PROBLEM REQUIREMENTS =
Where in the records does the word "cosine" appear? Copy each line that holds it.

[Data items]
──────────
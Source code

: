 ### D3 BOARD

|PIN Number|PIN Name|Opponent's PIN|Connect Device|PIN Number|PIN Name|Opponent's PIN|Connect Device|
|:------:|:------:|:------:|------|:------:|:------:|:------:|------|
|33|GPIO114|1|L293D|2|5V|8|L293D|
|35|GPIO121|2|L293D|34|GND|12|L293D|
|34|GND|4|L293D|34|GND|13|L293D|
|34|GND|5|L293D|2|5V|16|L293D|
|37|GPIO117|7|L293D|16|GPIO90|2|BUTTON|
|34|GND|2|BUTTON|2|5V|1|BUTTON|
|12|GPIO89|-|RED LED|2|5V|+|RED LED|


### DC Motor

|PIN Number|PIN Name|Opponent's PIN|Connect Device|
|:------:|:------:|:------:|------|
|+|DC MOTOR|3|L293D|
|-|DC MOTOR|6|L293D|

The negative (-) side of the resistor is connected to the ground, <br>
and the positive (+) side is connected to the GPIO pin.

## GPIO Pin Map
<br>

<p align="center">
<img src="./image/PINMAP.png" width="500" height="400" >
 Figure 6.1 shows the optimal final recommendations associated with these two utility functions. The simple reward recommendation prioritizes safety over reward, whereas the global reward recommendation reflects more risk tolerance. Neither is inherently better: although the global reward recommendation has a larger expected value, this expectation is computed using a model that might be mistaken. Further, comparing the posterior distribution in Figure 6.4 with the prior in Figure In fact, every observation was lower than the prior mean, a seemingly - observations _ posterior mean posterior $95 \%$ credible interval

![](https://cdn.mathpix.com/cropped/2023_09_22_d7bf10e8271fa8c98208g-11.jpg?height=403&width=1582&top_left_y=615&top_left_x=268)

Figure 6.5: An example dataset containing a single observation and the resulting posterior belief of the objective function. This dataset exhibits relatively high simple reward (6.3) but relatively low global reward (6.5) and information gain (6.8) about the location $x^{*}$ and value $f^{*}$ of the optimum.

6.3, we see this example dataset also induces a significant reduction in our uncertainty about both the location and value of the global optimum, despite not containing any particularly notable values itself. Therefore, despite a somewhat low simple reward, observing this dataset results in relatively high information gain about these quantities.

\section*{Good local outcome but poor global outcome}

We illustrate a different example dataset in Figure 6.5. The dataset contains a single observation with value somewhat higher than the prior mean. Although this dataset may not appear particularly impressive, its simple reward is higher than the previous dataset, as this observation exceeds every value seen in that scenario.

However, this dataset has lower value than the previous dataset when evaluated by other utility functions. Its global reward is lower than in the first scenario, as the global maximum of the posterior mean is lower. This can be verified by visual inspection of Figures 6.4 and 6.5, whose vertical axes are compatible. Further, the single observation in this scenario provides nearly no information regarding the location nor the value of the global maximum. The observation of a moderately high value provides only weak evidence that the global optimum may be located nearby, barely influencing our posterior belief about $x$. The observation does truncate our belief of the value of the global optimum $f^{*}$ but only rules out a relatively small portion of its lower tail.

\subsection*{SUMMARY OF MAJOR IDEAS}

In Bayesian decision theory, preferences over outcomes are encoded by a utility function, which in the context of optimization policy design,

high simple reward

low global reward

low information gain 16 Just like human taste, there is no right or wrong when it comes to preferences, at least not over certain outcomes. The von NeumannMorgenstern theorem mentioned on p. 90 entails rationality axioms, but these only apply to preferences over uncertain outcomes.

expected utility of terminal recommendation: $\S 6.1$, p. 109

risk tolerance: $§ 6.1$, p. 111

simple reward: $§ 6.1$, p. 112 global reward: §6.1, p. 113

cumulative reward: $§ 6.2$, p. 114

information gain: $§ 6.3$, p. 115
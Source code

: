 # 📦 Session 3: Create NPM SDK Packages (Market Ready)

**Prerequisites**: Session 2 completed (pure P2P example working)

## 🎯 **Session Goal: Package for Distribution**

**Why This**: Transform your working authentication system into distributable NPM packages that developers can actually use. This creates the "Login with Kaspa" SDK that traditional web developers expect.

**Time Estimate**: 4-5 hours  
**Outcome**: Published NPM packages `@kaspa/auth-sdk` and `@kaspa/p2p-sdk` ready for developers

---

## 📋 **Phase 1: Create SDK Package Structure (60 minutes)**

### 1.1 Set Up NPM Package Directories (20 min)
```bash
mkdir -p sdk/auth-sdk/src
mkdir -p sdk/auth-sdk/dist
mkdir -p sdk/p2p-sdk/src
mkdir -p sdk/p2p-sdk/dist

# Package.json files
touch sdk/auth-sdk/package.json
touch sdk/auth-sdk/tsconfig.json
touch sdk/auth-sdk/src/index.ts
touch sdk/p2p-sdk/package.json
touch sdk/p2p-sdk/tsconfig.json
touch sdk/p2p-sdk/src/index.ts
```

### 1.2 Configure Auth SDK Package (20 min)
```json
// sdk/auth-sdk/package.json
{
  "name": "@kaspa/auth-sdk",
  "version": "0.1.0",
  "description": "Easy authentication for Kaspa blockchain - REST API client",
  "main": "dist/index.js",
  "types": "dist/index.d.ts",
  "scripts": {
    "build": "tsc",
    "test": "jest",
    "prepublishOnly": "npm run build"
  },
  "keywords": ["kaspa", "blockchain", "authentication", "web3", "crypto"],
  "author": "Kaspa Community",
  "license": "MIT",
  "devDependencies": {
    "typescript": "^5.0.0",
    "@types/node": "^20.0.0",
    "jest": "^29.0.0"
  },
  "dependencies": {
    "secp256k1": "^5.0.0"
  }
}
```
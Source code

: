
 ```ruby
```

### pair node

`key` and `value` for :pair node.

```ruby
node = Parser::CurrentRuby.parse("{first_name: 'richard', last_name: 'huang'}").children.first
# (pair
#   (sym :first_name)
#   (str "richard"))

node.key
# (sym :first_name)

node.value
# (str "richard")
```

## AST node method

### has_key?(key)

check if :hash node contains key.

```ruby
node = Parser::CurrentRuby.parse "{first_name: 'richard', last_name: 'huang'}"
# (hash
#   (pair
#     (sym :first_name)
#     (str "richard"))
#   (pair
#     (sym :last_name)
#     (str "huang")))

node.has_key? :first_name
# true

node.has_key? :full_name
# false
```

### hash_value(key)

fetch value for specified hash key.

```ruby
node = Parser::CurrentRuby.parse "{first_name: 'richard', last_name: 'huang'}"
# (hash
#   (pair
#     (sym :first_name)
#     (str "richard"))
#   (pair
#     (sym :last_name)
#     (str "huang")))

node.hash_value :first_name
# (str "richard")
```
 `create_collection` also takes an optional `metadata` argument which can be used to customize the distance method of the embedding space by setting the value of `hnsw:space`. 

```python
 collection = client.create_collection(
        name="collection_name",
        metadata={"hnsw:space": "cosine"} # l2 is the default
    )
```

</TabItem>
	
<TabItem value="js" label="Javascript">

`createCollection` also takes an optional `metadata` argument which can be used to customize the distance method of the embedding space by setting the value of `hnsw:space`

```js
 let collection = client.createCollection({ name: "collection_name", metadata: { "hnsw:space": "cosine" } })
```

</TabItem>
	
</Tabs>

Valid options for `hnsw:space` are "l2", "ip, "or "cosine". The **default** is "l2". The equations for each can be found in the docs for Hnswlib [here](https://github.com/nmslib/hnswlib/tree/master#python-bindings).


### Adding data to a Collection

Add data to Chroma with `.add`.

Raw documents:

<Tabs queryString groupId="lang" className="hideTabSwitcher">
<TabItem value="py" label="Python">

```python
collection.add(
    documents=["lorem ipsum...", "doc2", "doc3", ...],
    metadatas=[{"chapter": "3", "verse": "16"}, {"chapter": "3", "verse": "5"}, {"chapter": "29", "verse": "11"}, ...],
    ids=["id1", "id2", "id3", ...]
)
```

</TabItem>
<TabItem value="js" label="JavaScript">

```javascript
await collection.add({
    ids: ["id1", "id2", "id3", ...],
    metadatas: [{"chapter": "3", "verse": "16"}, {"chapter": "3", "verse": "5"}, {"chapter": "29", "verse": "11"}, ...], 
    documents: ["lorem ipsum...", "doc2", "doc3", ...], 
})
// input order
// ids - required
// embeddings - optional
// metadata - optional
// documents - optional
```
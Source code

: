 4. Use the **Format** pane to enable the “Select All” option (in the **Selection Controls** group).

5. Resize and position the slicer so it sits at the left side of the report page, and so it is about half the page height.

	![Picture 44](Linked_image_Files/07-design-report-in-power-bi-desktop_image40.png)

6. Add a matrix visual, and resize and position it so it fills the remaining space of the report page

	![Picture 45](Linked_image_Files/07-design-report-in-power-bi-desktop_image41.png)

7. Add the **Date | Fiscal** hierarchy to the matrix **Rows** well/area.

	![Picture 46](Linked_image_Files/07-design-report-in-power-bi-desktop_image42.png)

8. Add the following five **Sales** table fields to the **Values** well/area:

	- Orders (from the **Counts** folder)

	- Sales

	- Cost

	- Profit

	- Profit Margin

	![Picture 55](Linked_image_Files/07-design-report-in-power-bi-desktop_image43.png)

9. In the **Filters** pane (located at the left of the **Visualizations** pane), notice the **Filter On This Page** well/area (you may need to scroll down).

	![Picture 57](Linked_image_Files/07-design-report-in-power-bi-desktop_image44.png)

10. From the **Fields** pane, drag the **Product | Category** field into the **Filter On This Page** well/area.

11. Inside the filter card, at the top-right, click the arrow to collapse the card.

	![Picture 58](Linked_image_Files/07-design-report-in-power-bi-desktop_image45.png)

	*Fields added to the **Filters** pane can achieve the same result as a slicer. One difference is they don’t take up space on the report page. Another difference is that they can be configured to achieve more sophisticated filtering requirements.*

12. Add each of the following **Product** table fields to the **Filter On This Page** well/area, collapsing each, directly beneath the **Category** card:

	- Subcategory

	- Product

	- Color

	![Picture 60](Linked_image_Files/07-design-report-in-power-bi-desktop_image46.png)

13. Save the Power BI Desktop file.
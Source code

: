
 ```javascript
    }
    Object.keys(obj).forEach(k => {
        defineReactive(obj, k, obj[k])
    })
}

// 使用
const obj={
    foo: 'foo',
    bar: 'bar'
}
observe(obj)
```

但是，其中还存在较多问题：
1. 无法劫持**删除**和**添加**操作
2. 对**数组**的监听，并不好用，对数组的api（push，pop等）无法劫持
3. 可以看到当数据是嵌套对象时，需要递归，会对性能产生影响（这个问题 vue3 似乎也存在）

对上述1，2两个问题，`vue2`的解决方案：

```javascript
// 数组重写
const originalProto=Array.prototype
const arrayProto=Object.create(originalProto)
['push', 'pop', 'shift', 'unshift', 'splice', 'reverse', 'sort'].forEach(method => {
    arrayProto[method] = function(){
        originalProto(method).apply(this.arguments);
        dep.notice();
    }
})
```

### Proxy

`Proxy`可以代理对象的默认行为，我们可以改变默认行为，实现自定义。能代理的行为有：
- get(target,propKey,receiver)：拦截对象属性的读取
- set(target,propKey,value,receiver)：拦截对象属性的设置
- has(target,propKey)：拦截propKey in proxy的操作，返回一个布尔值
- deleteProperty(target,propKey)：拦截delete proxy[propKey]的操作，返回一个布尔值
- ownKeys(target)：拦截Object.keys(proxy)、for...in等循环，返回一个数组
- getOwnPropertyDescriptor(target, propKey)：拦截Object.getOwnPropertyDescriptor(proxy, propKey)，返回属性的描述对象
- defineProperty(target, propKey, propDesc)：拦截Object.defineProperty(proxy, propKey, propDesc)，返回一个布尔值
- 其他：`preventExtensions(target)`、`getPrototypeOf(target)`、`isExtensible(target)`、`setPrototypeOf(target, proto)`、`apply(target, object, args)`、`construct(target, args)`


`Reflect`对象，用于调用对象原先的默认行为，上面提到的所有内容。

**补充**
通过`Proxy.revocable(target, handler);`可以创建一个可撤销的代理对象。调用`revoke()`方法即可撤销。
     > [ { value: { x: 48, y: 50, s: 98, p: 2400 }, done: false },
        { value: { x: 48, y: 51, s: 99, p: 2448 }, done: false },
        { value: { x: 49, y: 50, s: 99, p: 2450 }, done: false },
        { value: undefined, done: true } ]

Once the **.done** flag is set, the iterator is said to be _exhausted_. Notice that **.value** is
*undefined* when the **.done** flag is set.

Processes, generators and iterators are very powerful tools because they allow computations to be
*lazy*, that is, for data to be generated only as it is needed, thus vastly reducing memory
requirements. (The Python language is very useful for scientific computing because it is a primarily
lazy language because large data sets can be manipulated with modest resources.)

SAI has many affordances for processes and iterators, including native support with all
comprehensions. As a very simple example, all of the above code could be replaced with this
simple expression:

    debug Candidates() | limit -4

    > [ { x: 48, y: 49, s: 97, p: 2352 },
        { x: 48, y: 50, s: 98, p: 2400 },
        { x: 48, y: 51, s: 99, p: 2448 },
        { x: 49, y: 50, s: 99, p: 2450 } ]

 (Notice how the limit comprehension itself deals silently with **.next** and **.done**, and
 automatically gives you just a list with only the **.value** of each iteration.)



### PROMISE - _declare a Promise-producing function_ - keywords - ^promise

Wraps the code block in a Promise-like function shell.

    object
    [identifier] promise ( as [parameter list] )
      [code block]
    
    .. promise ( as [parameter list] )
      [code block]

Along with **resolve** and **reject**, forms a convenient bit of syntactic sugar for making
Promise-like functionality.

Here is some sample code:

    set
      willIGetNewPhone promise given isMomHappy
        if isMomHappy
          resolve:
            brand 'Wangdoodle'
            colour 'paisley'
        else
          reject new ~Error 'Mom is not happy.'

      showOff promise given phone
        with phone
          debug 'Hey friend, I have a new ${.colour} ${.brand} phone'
──────────
ANSWER BOX =
        metadata={"hnsw:space": "cosine"} # l2 is the default
 let collection = client.createCollection({ name: "collection_name", metadata: { "hnsw:space": "cosine" } })
Valid options for `hnsw:space` are "l2", "ip, "or "cosine". The **default** is "l2". The equations for each can be found in the docs for Hnswlib [here](https://github.com/nmslib/hnswlib/tree/master#python-bindings).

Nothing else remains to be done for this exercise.